Segment Open
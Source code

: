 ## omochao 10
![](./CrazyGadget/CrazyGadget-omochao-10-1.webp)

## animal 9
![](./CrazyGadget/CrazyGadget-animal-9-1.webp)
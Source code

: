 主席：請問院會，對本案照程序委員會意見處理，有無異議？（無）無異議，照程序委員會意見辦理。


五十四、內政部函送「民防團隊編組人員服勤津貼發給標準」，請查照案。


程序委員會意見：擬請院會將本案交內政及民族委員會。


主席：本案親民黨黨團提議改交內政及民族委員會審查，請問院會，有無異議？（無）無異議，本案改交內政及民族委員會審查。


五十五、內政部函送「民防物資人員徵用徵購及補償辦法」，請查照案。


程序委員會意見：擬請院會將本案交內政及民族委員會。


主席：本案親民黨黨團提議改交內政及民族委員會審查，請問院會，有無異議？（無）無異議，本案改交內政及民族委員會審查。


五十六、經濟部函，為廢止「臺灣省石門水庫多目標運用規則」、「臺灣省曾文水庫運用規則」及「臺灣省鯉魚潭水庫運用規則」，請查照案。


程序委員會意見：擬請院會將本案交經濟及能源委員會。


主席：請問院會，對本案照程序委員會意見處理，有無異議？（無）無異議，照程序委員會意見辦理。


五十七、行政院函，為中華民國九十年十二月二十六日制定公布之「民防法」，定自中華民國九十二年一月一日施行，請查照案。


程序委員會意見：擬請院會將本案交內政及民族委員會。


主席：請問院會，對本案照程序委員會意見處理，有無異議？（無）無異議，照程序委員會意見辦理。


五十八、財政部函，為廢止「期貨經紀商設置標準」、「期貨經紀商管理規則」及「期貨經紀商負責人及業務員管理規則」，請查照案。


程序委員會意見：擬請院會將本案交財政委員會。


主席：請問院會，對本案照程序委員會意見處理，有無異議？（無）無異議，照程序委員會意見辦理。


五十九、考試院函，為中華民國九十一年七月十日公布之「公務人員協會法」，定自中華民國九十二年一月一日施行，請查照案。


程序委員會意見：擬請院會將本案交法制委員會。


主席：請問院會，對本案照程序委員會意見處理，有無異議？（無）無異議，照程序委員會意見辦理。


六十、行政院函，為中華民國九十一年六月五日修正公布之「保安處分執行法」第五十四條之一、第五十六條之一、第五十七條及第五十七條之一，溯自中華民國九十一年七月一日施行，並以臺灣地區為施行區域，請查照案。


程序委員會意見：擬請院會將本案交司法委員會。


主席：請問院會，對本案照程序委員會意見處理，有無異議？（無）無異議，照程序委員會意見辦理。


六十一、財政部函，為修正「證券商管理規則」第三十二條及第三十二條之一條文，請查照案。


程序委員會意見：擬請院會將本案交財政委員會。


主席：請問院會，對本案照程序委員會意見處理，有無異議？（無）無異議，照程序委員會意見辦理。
Segment Closed
## ABOUT THIS TASK:
Your answer should consist of the material above, written out word for word.

## SOLUTION:
Source code

: ## omochao 10
![](./CrazyGadget/CrazyGadget-omochao-10-1.webp)

## animal 9
![](./CrazyGadget/CrazyGadget-animal-9-1.webp)
Source code

: 主席：請問院會，對本案照程序委員會意見處理，有無異議？（無）無異議，照程序委員會意見辦理。


五十四、內政部函送「民防團隊編組人員服勤津貼發給標準」，請查照案。


程序委員會意見：擬請院會將本案交內政及民族委員會。


主席：本案親民黨黨團提議改交內政及民族委員會審查，請問院會，有無異議？（無）無異議，本案改交內政及民族委員會審查。


五十五、內政部函送「民防物資人員徵用徵購及補償辦法」，請查照案。


程序委員會意見：擬請院會將本案交內政及民族委員會。


主席：本案親民黨黨團提議改交內政及民族委員會審查，請問院會，有無異議？（無）無異議，本案改交內政及民族委員會審查。


五十六、經濟部函，為廢止「臺灣省石門水庫多目標運用規則」、「臺灣省曾文水庫運用規則」及「臺灣省鯉魚潭水庫運用規則」，請查照案。


程序委員會意見：擬請院會將本案交經濟及能源委員會。


主席：請問院會，對本案照程序委員會意見處理，有無異議？（無）無異議，照程序委員會意見辦理。


五十七、行政院函，為中華民國九十年十二月二十六日制定公布之「民防法」，定自中華民國九十二年一月一日施行，請查照案。


程序委員會意見：擬請院會將本案交內政及民族委員會。


主席：請問院會，對本案照程序委員會意見處理，有無異議？（無）無異議，照程序委員會意見辦理。


五十八、財政部函，為廢止「期貨經紀商設置標準」、「期貨經紀商管理規則」及「期貨經紀商負責人及業務員管理規則」，請查照案。


程序委員會意見：擬請院會將本案交財政委員會。


主席：請問院會，對本案照程序委員會意見處理，有無異議？（無）無異議，照程序委員會意見辦理。


五十九、考試院函，為中華民國九十一年七月十日公布之「公務人員協會法」，定自中華民國九十二年一月一日施行，請查照案。


程序委員會意見：擬請院會將本案交法制委員會。


主席：請問院會，對本案照程序委員會意見處理，有無異議？（無）無異議，照程序委員會意見辦理。


六十、行政院函，為中華民國九十一年六月五日修正公布之「保安處分執行法」第五十四條之一、第五十六條之一、第五十七條及第五十七條之一，溯自中華民國九十一年七月一日施行，並以臺灣地區為施行區域，請查照案。


程序委員會意見：擬請院會將本案交司法委員會。


主席：請問院會，對本案照程序委員會意見處理，有無異議？（無）無異議，照程序委員會意見辦理。


六十一、財政部函，為修正「證券商管理規則」第三十二條及第三十二條之一條文，請查照案。


程序委員會意見：擬請院會將本案交財政委員會。


主席：請問院會，對本案照程序委員會意見處理，有無異議？（無）無異議，照程序委員會意見辦理。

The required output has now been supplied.